Input material Block Start

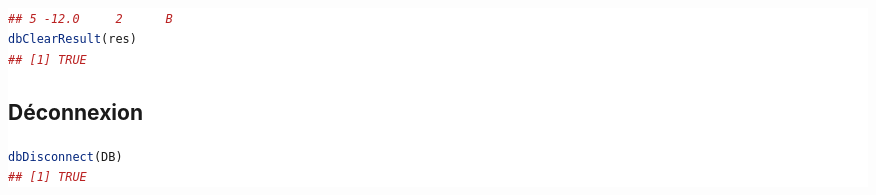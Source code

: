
 ```r
## 5 -12.0     2      B
dbClearResult(res)
## [1] TRUE
```


## Déconnexion 


```r
dbDisconnect(DB)
## [1] TRUE
```
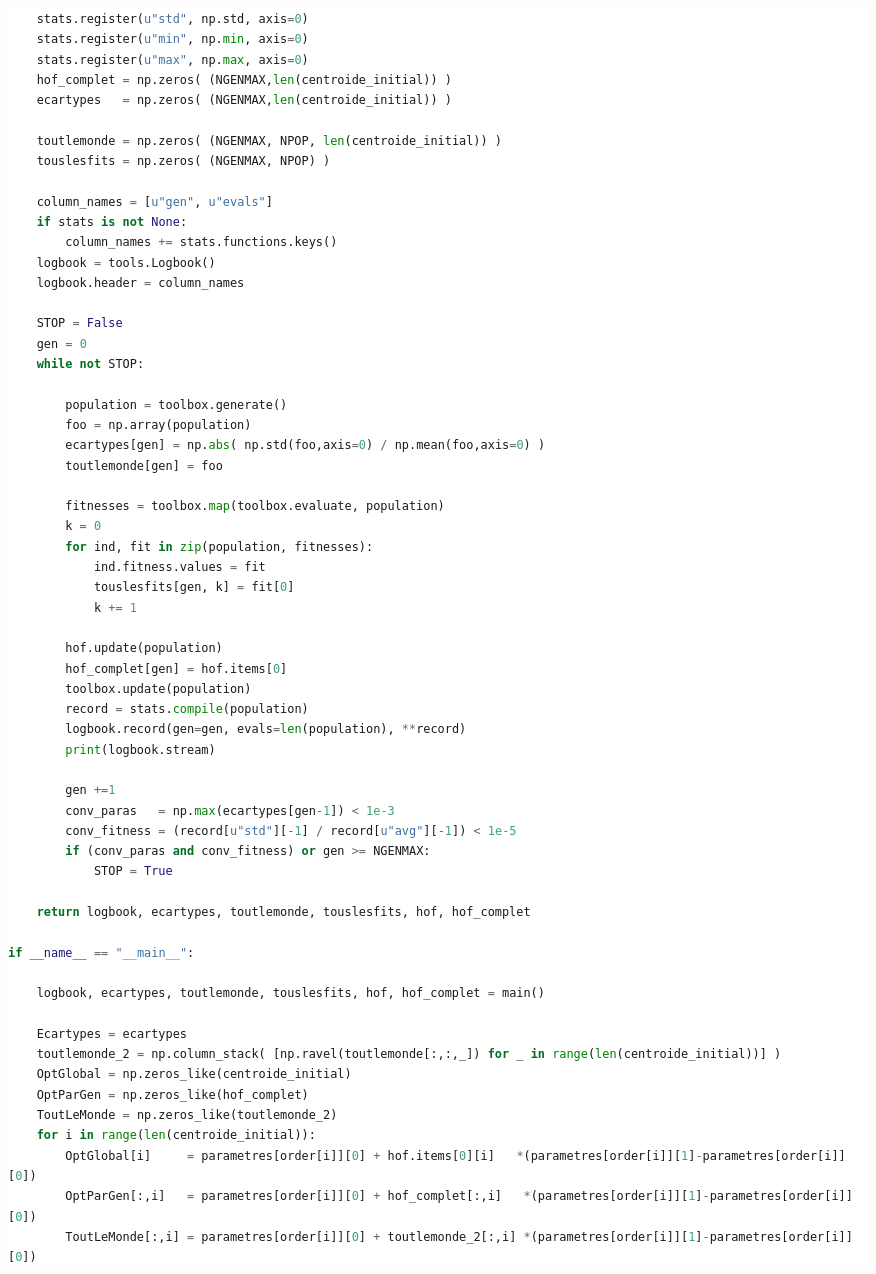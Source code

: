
 ```python
    stats.register(u"std", np.std, axis=0)
    stats.register(u"min", np.min, axis=0)
    stats.register(u"max", np.max, axis=0)
    hof_complet = np.zeros( (NGENMAX,len(centroide_initial)) )
    ecartypes   = np.zeros( (NGENMAX,len(centroide_initial)) )

    toutlemonde = np.zeros( (NGENMAX, NPOP, len(centroide_initial)) )
    touslesfits = np.zeros( (NGENMAX, NPOP) )

    column_names = [u"gen", u"evals"]
    if stats is not None:
        column_names += stats.functions.keys()
    logbook = tools.Logbook()
    logbook.header = column_names

    STOP = False
    gen = 0
    while not STOP:

        population = toolbox.generate()
        foo = np.array(population)
        ecartypes[gen] = np.abs( np.std(foo,axis=0) / np.mean(foo,axis=0) )
        toutlemonde[gen] = foo

        fitnesses = toolbox.map(toolbox.evaluate, population)
        k = 0
        for ind, fit in zip(population, fitnesses):
            ind.fitness.values = fit
            touslesfits[gen, k] = fit[0]
            k += 1

        hof.update(population)
        hof_complet[gen] = hof.items[0]
        toolbox.update(population)
        record = stats.compile(population)
        logbook.record(gen=gen, evals=len(population), **record)
        print(logbook.stream)

        gen +=1
        conv_paras   = np.max(ecartypes[gen-1]) < 1e-3
        conv_fitness = (record[u"std"][-1] / record[u"avg"][-1]) < 1e-5
        if (conv_paras and conv_fitness) or gen >= NGENMAX:
            STOP = True

    return logbook, ecartypes, toutlemonde, touslesfits, hof, hof_complet

if __name__ == "__main__":

    logbook, ecartypes, toutlemonde, touslesfits, hof, hof_complet = main()

    Ecartypes = ecartypes
    toutlemonde_2 = np.column_stack( [np.ravel(toutlemonde[:,:,_]) for _ in range(len(centroide_initial))] )
    OptGlobal = np.zeros_like(centroide_initial)
    OptParGen = np.zeros_like(hof_complet)
    ToutLeMonde = np.zeros_like(toutlemonde_2)
    for i in range(len(centroide_initial)):
        OptGlobal[i]     = parametres[order[i]][0] + hof.items[0][i]   *(parametres[order[i]][1]-parametres[order[i]][0])
        OptParGen[:,i]   = parametres[order[i]][0] + hof_complet[:,i]   *(parametres[order[i]][1]-parametres[order[i]][0])
        ToutLeMonde[:,i] = parametres[order[i]][0] + toutlemonde_2[:,i] *(parametres[order[i]][1]-parametres[order[i]][0])
```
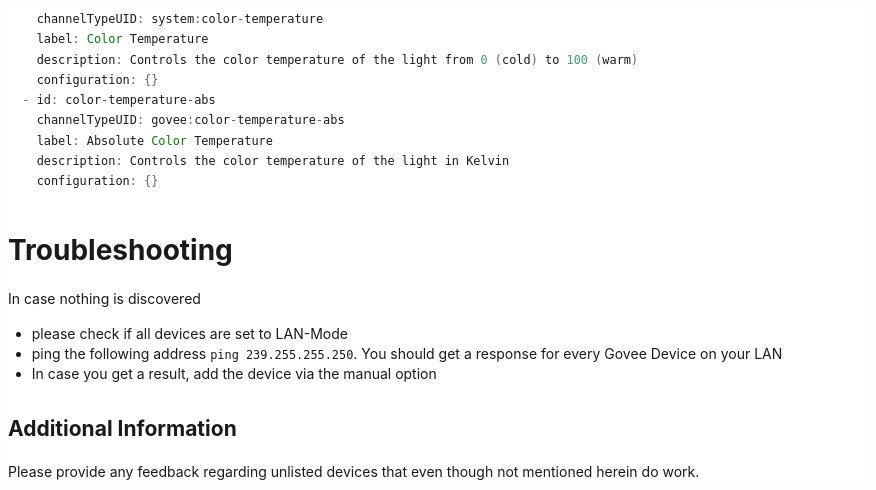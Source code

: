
 ```java
    channelTypeUID: system:color-temperature
    label: Color Temperature
    description: Controls the color temperature of the light from 0 (cold) to 100 (warm)
    configuration: {}
  - id: color-temperature-abs
    channelTypeUID: govee:color-temperature-abs
    label: Absolute Color Temperature
    description: Controls the color temperature of the light in Kelvin
    configuration: {}
```

# Troubleshooting

In case nothing is discovered

- please check if all devices are set to LAN-Mode
- ping the following address `ping 239.255.255.250`.
  You should get a response for every Govee Device on your LAN
- In case you get a result, add the device via the manual option

## Additional Information

Please provide any feedback regarding unlisted devices that even though not mentioned herein do work.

Input material Block End

Task item
Every line from the one containing "## Additional Information" through the last line of the entries should be output exactly; nothing else belongs in the reply.

Exercise solution
## Additional Information

Please provide any feedback regarding unlisted devices that even though not mentioned herein do work.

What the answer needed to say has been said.